*PROBLEM DESCRIPTION*. A single number is the answer here: how many lines of the entries contain "compose"?

+++ EXERCISE INPUT +++

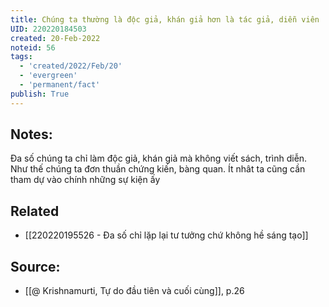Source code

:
 ```yaml
---
title: Chúng ta thường là độc giả, khán giả hơn là tác giả, diễn viên
UID: 220220184503
created: 20-Feb-2022
noteid: 56
tags:
  - 'created/2022/Feb/20'
  - 'evergreen'
  - 'permanent/fact'
publish: True
---
```

## Notes:
Đa số chúng ta chỉ làm độc giả, khán giả mà không viết sách, trình diễn. Như thế chúng ta đơn thuần chứng kiến, bàng quan. Ít nhât ta cũng cần tham dự vào chính những sự kiện ấy

## Related
- [[220220195526 - Đa số chỉ lặp lại tư tưởng chứ không hề sáng tạo]]

## Source:
- [[@ Krishnamurti, Tự do đầu tiên và cuối cùng]], p.26



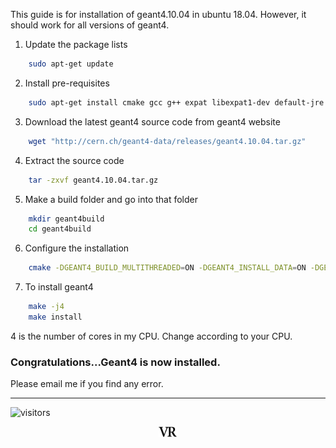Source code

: This guide is for installation of geant4.10.04 in ubuntu 18.04. However, it should work for all versions of geant4.

1. Update the package lists
```bash
    sudo apt-get update
```

2. Install pre-requisites
```bash
    sudo apt-get install cmake gcc g++ expat libexpat1-dev default-jre default-jdk qt4-default cmake-qt-gui mesa-common-dev libglu1-mesa-dev libxmu-dev
```    

3. Download the latest geant4 source code from geant4 website
```bash
    wget "http://cern.ch/geant4-data/releases/geant4.10.04.tar.gz"
```

4. Extract the source code
```bash
    tar -zxvf geant4.10.04.tar.gz
```

5. Make a build folder and go into that folder
```bash
    mkdir geant4build
    cd geant4build
```

6. Configure the installation
```bash
    cmake -DGEANT4_BUILD_MULTITHREADED=ON -DGEANT4_INSTALL_DATA=ON -DGEANT4_USE_OPENGL_X11=ON -DGEANT4_USE_QT=ON ../geant4.10.04
```

7. To install geant4 
```bash
    make -j4
    make install
```
4 is the number of cores in my CPU. Change according to your CPU.    

### Congratulations...Geant4 is now installed.

Please email me if you find any error.

---
![visitors](https://visitor-badge.glitch.me/badge?page_id=rangavirender.site.geant4)

<p align="center">
<img src="logo_v1.png" width="30">
</p>
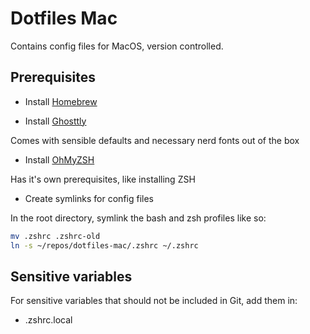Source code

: # Dotfiles Mac

Contains config files for MacOS, version controlled.

## Prerequisites

- Install [Homebrew](https://brew.sh/)

- Install [Ghosttly](https://ghostty.org/docs/install/binary)

Comes with sensible defaults and necessary nerd fonts out of the box

- Install [OhMyZSH](https://github.com/ohmyzsh/ohmyzsh/wiki)

Has it's own prerequisites, like installing ZSH

- Create symlinks for config files

In the root directory, symlink the bash and zsh profiles like so:

```bash
mv .zshrc .zshrc-old
ln -s ~/repos/dotfiles-mac/.zshrc ~/.zshrc
```

## Sensitive variables

For sensitive variables that should not be included in Git, add them in:

- .zshrc.local
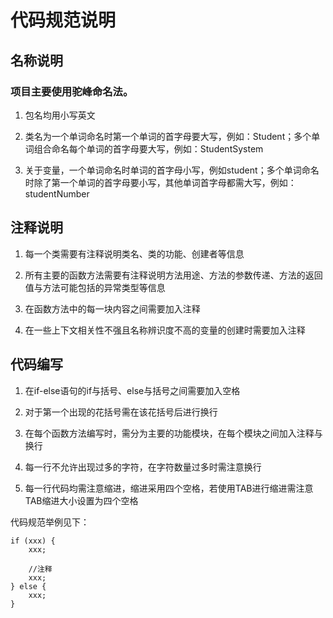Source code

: # 代码规范说明

## 名称说明

### 项目主要使用驼峰命名法。

1. 包名均用小写英文

2. 类名为一个单词命名时第一个单词的首字母要大写，例如：Student；多个单词组合命名每个单词的首字母要大写，例如：StudentSystem

3. 关于变量，一个单词命名时单词的首字母小写，例如student；多个单词命名时除了第一个单词的首字母要小写，其他单词首字母都需大写，例如：studentNumber

## 注释说明

1. 每一个类需要有注释说明类名、类的功能、创建者等信息

2. 所有主要的函数方法需要有注释说明方法用途、方法的参数传递、方法的返回值与方法可能包括的异常类型等信息

3. 在函数方法中的每一块内容之间需要加入注释

4. 在一些上下文相关性不强且名称辨识度不高的变量的创建时需要加入注释

## 代码编写

1. 在if-else语句的if与括号、else与括号之间需要加入空格

2. 对于第一个出现的花括号需在该花括号后进行换行

3. 在每个函数方法编写时，需分为主要的功能模块，在每个模块之间加入注释与换行

4. 每一行不允许出现过多的字符，在字符数量过多时需注意换行

5. 每一行代码均需注意缩进，缩进采用四个空格，若使用TAB进行缩进需注意TAB缩进大小设置为四个空格

代码规范举例见下：

```
if (xxx) {
    xxx;

    //注释
    xxx;
} else {
    xxx;
}
```


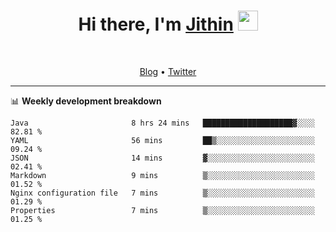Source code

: <h1 align="center">Hi there, I'm <a href="https://jithset.github.io/" target="_blank">Jithin</a> <img
src="https://github.com/blackcater/blackcater/raw/main/images/Hi.gif" height="32" /></h1>

<br />

<p align="center">
  <a href="https://jithset.github.io">Blog</a> •
  <a href="https://twitter.com/jithset">Twitter</a>
</p>

---

📊 **Weekly development breakdown**

<!--START_SECTION:waka-->

```text
Java                       8 hrs 24 mins   ████████████████████▓░░░░   82.81 %
YAML                       56 mins         ██▒░░░░░░░░░░░░░░░░░░░░░░   09.24 %
JSON                       14 mins         ▓░░░░░░░░░░░░░░░░░░░░░░░░   02.41 %
Markdown                   9 mins          ▒░░░░░░░░░░░░░░░░░░░░░░░░   01.52 %
Nginx configuration file   7 mins          ▒░░░░░░░░░░░░░░░░░░░░░░░░   01.29 %
Properties                 7 mins          ▒░░░░░░░░░░░░░░░░░░░░░░░░   01.25 %
```

<!--END_SECTION:waka-->

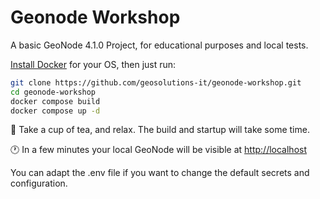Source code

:# Geonode Workshop
A basic GeoNode 4.1.0 Project, for educational purposes and local tests.

[Install Docker](https://docs.docker.com/engine/install/) for your OS, then just run:
```bash
git clone https://github.com/geosolutions-it/geonode-workshop.git
cd geonode-workshop
docker compose build
docker compose up -d
```

:tea: Take a cup of tea, and relax. The build and startup will take some time.

:clock1: In a few minutes your local GeoNode will be visible at [http://localhost](http://localhost)

You can adapt the .env file if you want to change the default secrets and configuration.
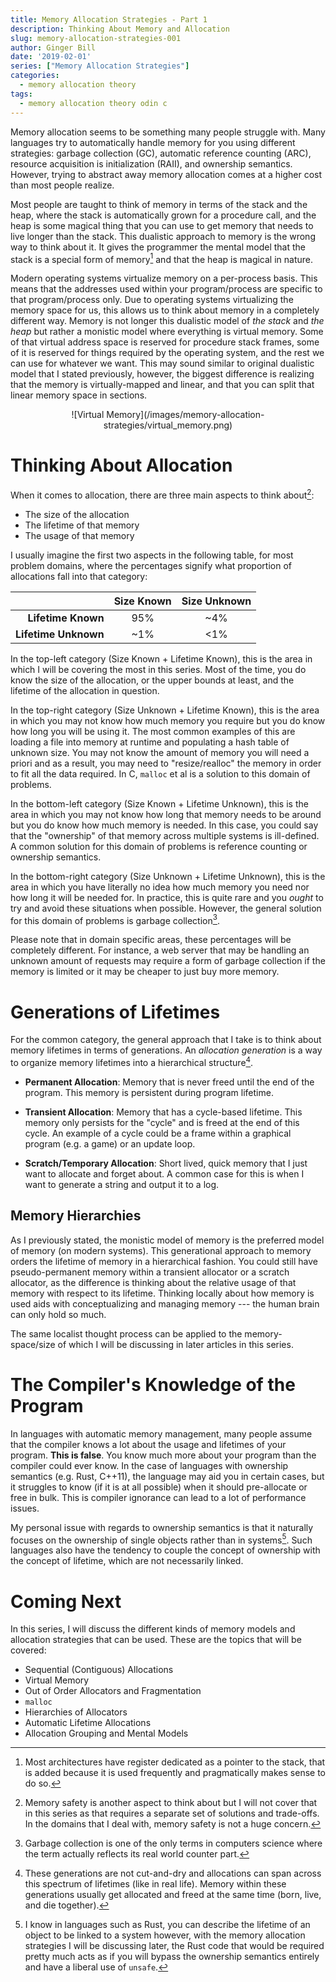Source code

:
 ```yaml
---
title: Memory Allocation Strategies - Part 1
description: Thinking About Memory and Allocation
slug: memory-allocation-strategies-001
author: Ginger Bill
date: '2019-02-01'
series: ["Memory Allocation Strategies"]
categories:
  - memory allocation theory
tags:
  - memory allocation theory odin c
---
```


Memory allocation seems to be something many people struggle with. Many languages try to automatically handle memory for you using different strategies: garbage collection (GC), automatic reference counting (ARC), resource acquisition is initialization (RAII), and ownership semantics. However, trying to abstract away memory allocation comes at a higher cost than most people realize.

Most people are taught to think of memory in terms of the stack and the heap, where the stack is automatically grown for a procedure call, and the heap is some magical thing that you can use to get memory that needs to live longer than the stack. This dualistic approach to memory is the wrong way to think about it. It gives the programmer the mental model that the stack is a special form of memory[^stack-pointer] and that the heap is magical in nature.
[^stack-pointer]: Most architectures have register dedicated as a pointer to the stack, that is added because it is used frequently and pragmatically makes sense to do so.

Modern operating systems virtualize memory on a per-process basis. This means that the addresses used within your program/process are specific to that program/process only. Due to operating systems virtualizing the memory space for us, this allows us to think about memory in a completely different way. Memory is not longer this dualistic model of _the stack_ and _the heap_ but rather a monistic model where everything is virtual memory. Some of that virtual address space is reserved for procedure stack frames, some of it is reserved for things required by the operating system, and the rest we can use for whatever we want. This may sound similar to original dualistic model that I stated previously, however, the biggest difference is realizing that the memory is virtually-mapped and linear, and that you can split that linear memory space in sections.

<center>
![Virtual Memory](/images/memory-allocation-strategies/virtual_memory.png)
</center>

# Thinking About Allocation

When it comes to allocation, there are three main aspects to think about[^fourth-aspect]:
[^fourth-aspect]: Memory safety is another aspect to think about but I will not cover that in this series as that requires a separate set of solutions and trade-offs. In the domains that I deal with, memory safety is not a huge concern.

* The size of the allocation
* The lifetime of that memory
* The usage of that memory

I usually imagine the first two aspects in the following table, for most problem domains, where the percentages signify what proportion of allocations fall into that category:

|                      | Size Known | Size Unknown |
|---------------------:|:----------:|:------------:|
| **Lifetime Known**   | 95%        | ~4%          |
| **Lifetime Unknown** | ~1%        | <1%          |


In the top-left category (Size Known + Lifetime Known), this is the area in which I will be covering the most in this series. Most of the time, you do know the size of the allocation, or the upper bounds at least, and the lifetime of the allocation in question.

In the top-right category (Size Unknown + Lifetime Known), this is the area in which you may not know how much memory you require but you do know how long you will be using it. The most common examples of this are loading a file into memory at runtime and populating a hash table of unknown size. You may not know the amount of memory you will need a priori and as a result, you may need to "resize/realloc" the memory in order to fit all the data required. In C, `malloc` et al is a solution to this domain of problems.

In the bottom-left category (Size Known + Lifetime Unknown), this is the area in which you may not know how long that memory needs to be around but you do know how much memory is needed. In this case, you could say that the "ownership" of that memory across multiple systems is ill-defined. A common solution for this domain of problems is reference counting or ownership semantics.

In the bottom-right category (Size Unknown + Lifetime Unknown), this is the area in which you have literally no idea how much memory you need nor how long it will be needed for. In practice, this is quite rare and you _ought_ to try and avoid these situations when possible. However, the general solution for this domain of problems is garbage collection[^garbage-collection].

[^garbage-collection]: Garbage collection is one of the only terms in computers science where the term actually reflects its real world counter part.

Please note that in domain specific areas, these percentages will be completely different. For instance, a web server that may be handling an unknown amount of requests may require a form of garbage collection if the memory is limited or it may be cheaper to just buy more memory.


# Generations of Lifetimes

For the common category, the general approach that I take is to think about memory lifetimes in terms of generations. An _allocation generation_ is a way to organize memory lifetimes into a hierarchical structure[^generation-cut-and-dry].
[^generation-cut-and-dry]: These generations are not cut-and-dry and allocations can span across this spectrum of lifetimes (like in real life).
Memory within these generations usually get allocated and freed at the same time (born, live, and die together).

* **Permanent Allocation**: Memory that is never freed until the end of the program. This memory is persistent during program lifetime.

* **Transient Allocation**: Memory that has a cycle-based lifetime. This memory only persists for the "cycle" and is freed at the end of this cycle. An example of a cycle could be a frame within a graphical program (e.g. a game) or an update loop.

* **Scratch/Temporary Allocation**: Short lived, quick memory that I just want to allocate and forget about. A common case for this is when I want to generate a string and output it to a log.


## Memory Hierarchies

As I previously stated, the monistic model of memory is the preferred model of memory (on modern systems). This generational approach to memory orders the lifetime of memory in a hierarchical fashion. You could still have pseudo-permanent memory within a transient allocator or a scratch allocator, as the difference is thinking about the relative usage of that memory with respect to its lifetime. Thinking locally about how memory is used aids with conceptualizing and managing memory --- the human brain can only hold so much.

The same localist thought process can be applied to the memory-space/size of which I will be discussing in later articles in this series.


# The Compiler's Knowledge of the Program

In languages with automatic memory management, many people assume that the compiler knows a lot about the usage and lifetimes of your program. __This is false__. You know much more about your program than the compiler could ever know. In the case of languages with ownership semantics (e.g. Rust, C++11), the language may aid you in certain cases, but it struggles to know (if it is at all possible) when it should pre-allocate or free in bulk. This is compiler ignorance can lead to a lot of performance issues.

My personal issue with regards to ownership semantics is that it naturally focuses on the ownership of single objects rather than in systems[^ownership-systems]. Such languages also have the tendency to couple the concept of ownership with the concept of lifetime, which are not necessarily linked.

[^ownership-systems]: I know in languages such as Rust, you can describe the lifetime of an object to be linked to a system however, with the memory allocation strategies I will be discussing later, the Rust code that would be required pretty much acts as if you will bypass the ownership semantics entirely and have a liberal use of `unsafe`.


# Coming Next

In this series, I will discuss the different kinds of memory models and allocation strategies that can be used. These are the topics that will be covered:

* Sequential (Contiguous) Allocations
* Virtual Memory
* Out of Order Allocators and Fragmentation
* `malloc`
* Hierarchies of Allocators
* Automatic Lifetime Allocations
* Allocation Grouping and Mental Models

+++

*EXERCISE ANSWER*. 2